Children are the continuation of parents, but also the hope of parents, but also the meat of our hearts, how do we raise children is the most correct?

First of all, it is to build self-confidence for the child, so that he can think in opposites! Self-esteem is so important to a person's development, how can parents help their children build high self-esteem in their daily lives?

1. Enlightenment education is closely related to the words and deeds of our parents.

I've met a lot of people in my life who feel that their lack of confidence comes from their parents' long-term negative evaluations of them.

I saw such a post on Zhihu: a girl and a friend were eating in a restaurant, accidentally broke a dish, and then her brain went blank, crying and constantly apologizing to friends and waiters. Friends later reassured her for a long time before she recovered.

Why is that? Because at that moment, she recalled countless times when she did something wrong and was endlessly insulted by her mother, and recalled herself who was weak and helpless but powerless to resist.

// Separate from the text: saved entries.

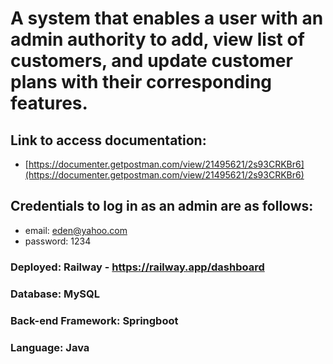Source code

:# A system that enables a user with an admin authority to add, view list of customers, and update customer plans with their corresponding features.

## Link to access documentation:

- [https://documenter.getpostman.com/view/21495621/2s93CRKBr6](https://documenter.getpostman.com/view/21495621/2s93CRKBr6)

## Credentials to log in as an admin are as follows:

- email: [eden@yahoo.com](mailto:eden@yahoo.com)
- password: 1234

### Deployed: Railway - https://railway.app/dashboard
### Database: MySQL
### Back-end Framework: Springboot
### Language: Java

You can't deny that a person's opinion of themselves will inevitably be branded by their parents' evaluations.

Encouraging children more and praising their progress is more conducive to cultivating children with high self-esteem.

In such an environment, the child is able to feel that he is liked and valuable, and thus develops self-esteem.

On the other hand, such a parenting style can establish a good parent-child relationship, and a good parent-child relationship can nourish the child's life and make the child more confident and resilient.

Can't lose at the starting line, how can parents raise children with high self-esteem?

2. Cultivate children's hands-on ability to manage themselves.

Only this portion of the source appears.